**Task details**: Reproduce the listing word for word, leaving every picture behind.

Source material below:

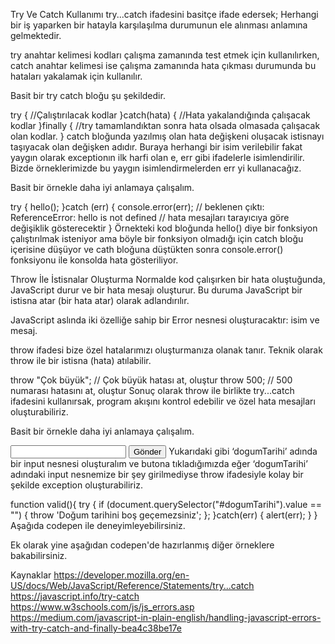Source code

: Try Ve Catch Kullanımı
try...catch ifadesini basitçe ifade edersek; Herhangi bir iş yaparken bir hatayla karşılaşılma durumunun ele alınması anlamına gelmektedir.

try anahtar kelimesi kodları çalışma zamanında test etmek için kullanılırken, catch anahtar kelimesi ise çalışma zamanında hata çıkması durumunda bu hataları yakalamak için kullanılır.

Basit bir try catch bloğu şu şekildedir.

try {
  //Çalıştırılacak kodlar
}catch(hata) {
  //Hata yakalandığında çalışacak kodlar
}finally {
  //try tamamlandıktan sonra hata olsada olmasada çalışacak olan kodlar.
}
catch bloğunda yazılmış olan hata değişkeni oluşacak istisnayı taşıyacak olan değişken adıdır. Buraya herhangi bir isim verilebilir fakat yaygın olarak exceptionın ilk harfi olan e, err gibi ifadelerle isimlendirilir. Bizde örneklerimizde bu yaygın isimlendirmelerden err yi kullanacağız.

Basit bir örnekle daha iyi anlamaya çalışalım.

try {
  hello();
}catch (err) {
  console.error(err);
  // beklenen çıktı: ReferenceError: hello is not defined
  // hata mesajları tarayıcıya göre değişiklik gösterecektir
}
Örnekteki kod bloğunda hello() diye bir fonksiyon çalıştırılmak isteniyor ama böyle bir fonksiyon olmadığı için catch bloğu içerisine düşüyor ve cath bloğuna düştükten sonra console.error() fonksiyonu ile konsolda hata gösteriliyor.

Throw İle İstisnalar Oluşturma
Normalde kod çalışırken bir hata oluştuğunda, JavaScript durur ve bir hata mesajı oluşturur. Bu duruma JavaScript bir istisna atar (bir hata atar) olarak adlandırılır.

JavaScript aslında iki özelliğe sahip bir Error nesnesi oluşturacaktır: isim ve mesaj.

throw ifadesi bize özel hatalarımızı oluşturmanıza olanak tanır. Teknik olarak throw ile bir istisna (hata) atılabilir.

throw "Çok büyük";    // Çok büyük hatası at, oluştur
throw 500;            // 500 numarası hatasını at, oluştur
Sonuç olarak throw ile birlikte try...catch ifadesini kullanırsak, program akışını kontrol edebilir ve özel hata mesajları oluşturabiliriz.

Basit bir örnekle daha iyi anlamaya çalışalım.

<input type="text" id="dogumTarihi" />
<button onclick="valid()">Gönder</button>
Yukarıdaki gibi ‘dogumTarihi’ adında bir input nesnesi oluşturalım ve butona tıkladığımızda eğer ‘dogumTarihi’ adındaki input nesnemize bir şey girilmediyse throw ifadesiyle kolay bir şekilde exception oluşturabiliriz.

function valid(){
    try {
        if (document.querySelector("#dogumTarihi").value == "") {
            throw 'Doğum tarihini boş geçemezsiniz';
        };
    }catch(err) {
        alert(err);
    }
}
Aşağıda codepen ile deneyimleyebilirsiniz.

Ek olarak yine aşağıdan codepen'de hazırlanmış diğer örneklere bakabilirsiniz.



Kaynaklar
https://developer.mozilla.org/en-US/docs/Web/JavaScript/Reference/Statements/try...catch
https://javascript.info/try-catch
https://www.w3schools.com/js/js_errors.asp
https://medium.com/javascript-in-plain-english/handling-javascript-errors-with-try-catch-and-finally-bea4c38be17e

End of Source material.

**Solution to this task**:
Source code

: Try Ve Catch Kullanımı
try...catch ifadesini basitçe ifade edersek; Herhangi bir iş yaparken bir hatayla karşılaşılma durumunun ele alınması anlamına gelmektedir.

try anahtar kelimesi kodları çalışma zamanında test etmek için kullanılırken, catch anahtar kelimesi ise çalışma zamanında hata çıkması durumunda bu hataları yakalamak için kullanılır.

Basit bir try catch bloğu şu şekildedir.

try {
  //Çalıştırılacak kodlar
}catch(hata) {
  //Hata yakalandığında çalışacak kodlar
}finally {
  //try tamamlandıktan sonra hata olsada olmasada çalışacak olan kodlar.
}
catch bloğunda yazılmış olan hata değişkeni oluşacak istisnayı taşıyacak olan değişken adıdır. Buraya herhangi bir isim verilebilir fakat yaygın olarak exceptionın ilk harfi olan e, err gibi ifadelerle isimlendirilir. Bizde örneklerimizde bu yaygın isimlendirmelerden err yi kullanacağız.

Basit bir örnekle daha iyi anlamaya çalışalım.

try {
  hello();
}catch (err) {
  console.error(err);
  // beklenen çıktı: ReferenceError: hello is not defined
  // hata mesajları tarayıcıya göre değişiklik gösterecektir
}
Örnekteki kod bloğunda hello() diye bir fonksiyon çalıştırılmak isteniyor ama böyle bir fonksiyon olmadığı için catch bloğu içerisine düşüyor ve cath bloğuna düştükten sonra console.error() fonksiyonu ile konsolda hata gösteriliyor.

Throw İle İstisnalar Oluşturma
Normalde kod çalışırken bir hata oluştuğunda, JavaScript durur ve bir hata mesajı oluşturur. Bu duruma JavaScript bir istisna atar (bir hata atar) olarak adlandırılır.

JavaScript aslında iki özelliğe sahip bir Error nesnesi oluşturacaktır: isim ve mesaj.

throw ifadesi bize özel hatalarımızı oluşturmanıza olanak tanır. Teknik olarak throw ile bir istisna (hata) atılabilir.

throw "Çok büyük";    // Çok büyük hatası at, oluştur
throw 500;            // 500 numarası hatasını at, oluştur
Sonuç olarak throw ile birlikte try...catch ifadesini kullanırsak, program akışını kontrol edebilir ve özel hata mesajları oluşturabiliriz.

Basit bir örnekle daha iyi anlamaya çalışalım.

<input type="text" id="dogumTarihi" />
<button onclick="valid()">Gönder</button>
Yukarıdaki gibi ‘dogumTarihi’ adında bir input nesnesi oluşturalım ve butona tıkladığımızda eğer ‘dogumTarihi’ adındaki input nesnemize bir şey girilmediyse throw ifadesiyle kolay bir şekilde exception oluşturabiliriz.

function valid(){
    try {
        if (document.querySelector("#dogumTarihi").value == "") {
            throw 'Doğum tarihini boş geçemezsiniz';
        };
    }catch(err) {
        alert(err);
    }
}
Aşağıda codepen ile deneyimleyebilirsiniz.

Ek olarak yine aşağıdan codepen'de hazırlanmış diğer örneklere bakabilirsiniz.



Kaynaklar
https://developer.mozilla.org/en-US/docs/Web/JavaScript/Reference/Statements/try...catch
https://javascript.info/try-catch
https://www.w3schools.com/js/js_errors.asp
https://medium.com/javascript-in-plain-english/handling-javascript-errors-with-try-catch-and-finally-bea4c38be17e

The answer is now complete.